_YOUR TASK:_ Only one stretch of the data below is wanted: the lines from the one with "Projet LIFPROJET - Gestion" through the one with "- sudo apt-get install libgnuplot-iostream-dev", repeated exactly.

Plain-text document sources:

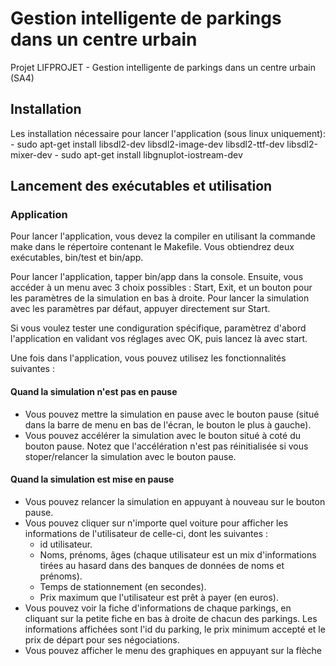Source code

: # Gestion intelligente de parkings dans un centre urbain

Projet LIFPROJET - Gestion intelligente de parkings dans un centre urbain (SA4)

## Installation
Les installation nécessaire pour lancer l'application (sous linux uniquement):
    - sudo apt-get install libsdl2-dev libsdl2-image-dev libsdl2-ttf-dev libsdl2-mixer-dev
    - sudo apt-get install libgnuplot-iostream-dev

## Lancement des exécutables et utilisation

### Application
Pour lancer l'application, vous devez la compiler en utilisant la commande make dans le répertoire contenant le Makefile. Vous obtiendrez deux exécutables, bin/test et bin/app.

Pour lancer l'application, tapper bin/app dans la console. Ensuite, vous accéder à un menu avec 3 choix possibles : Start, Exit, et un bouton pour les paramètres de la simulation en  bas à droite. Pour lancer la simulation avec les paramètres par défaut, appuyer directement sur Start. 

Si vous voulez tester une condiguration spécifique, paramètrez d'abord l'application en validant vos réglages avec OK, puis lancez là avec start.

Une fois dans l'application, vous pouvez utilisez les fonctionnalités suivantes :
#### Quand la simulation n'est pas en pause
- Vous pouvez mettre la simulation en pause avec le bouton pause (situé dans la barre de menu en bas de l'écran, le bouton le plus à gauche).
- Vous pouvez accélérer la simulation avec le bouton situé à coté du bouton pause. Notez que l'accélération n'est pas réinitialisée si vous stoper/relancer la simulation avec le bouton pause.

#### Quand la simulation est mise en pause
- Vous pouvez relancer la simulation en appuyant à nouveau sur le bouton pause.
- Vous pouvez cliquer sur n'importe quel voiture pour afficher les informations de l'utilisateur de celle-ci, dont les suivantes :
    - id utilisateur.
    - Noms, prénoms, âges (chaque utilisateur est un mix d'informations tirées au hasard dans des banques de données de noms et prénoms).
    - Temps de stationnement (en secondes).
    - Prix maximum que l'utilisateur est prêt à payer (en euros).
- Vous pouvez voir la fiche d'informations de chaque parkings, en cliquant sur la petite fiche en bas à droite de chacun des parkings. Les informations affichées sont l'id du parking, le prix minimum accepté et le prix de départ pour ses négociations.
- Vous pouvez afficher le menu des graphiques en appuyant sur la flèche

_TASK ANSWER:_
Projet LIFPROJET - Gestion intelligente de parkings dans un centre urbain (SA4)

## Installation
Les installation nécessaire pour lancer l'application (sous linux uniquement):
    - sudo apt-get install libsdl2-dev libsdl2-image-dev libsdl2-ttf-dev libsdl2-mixer-dev
    - sudo apt-get install libgnuplot-iostream-dev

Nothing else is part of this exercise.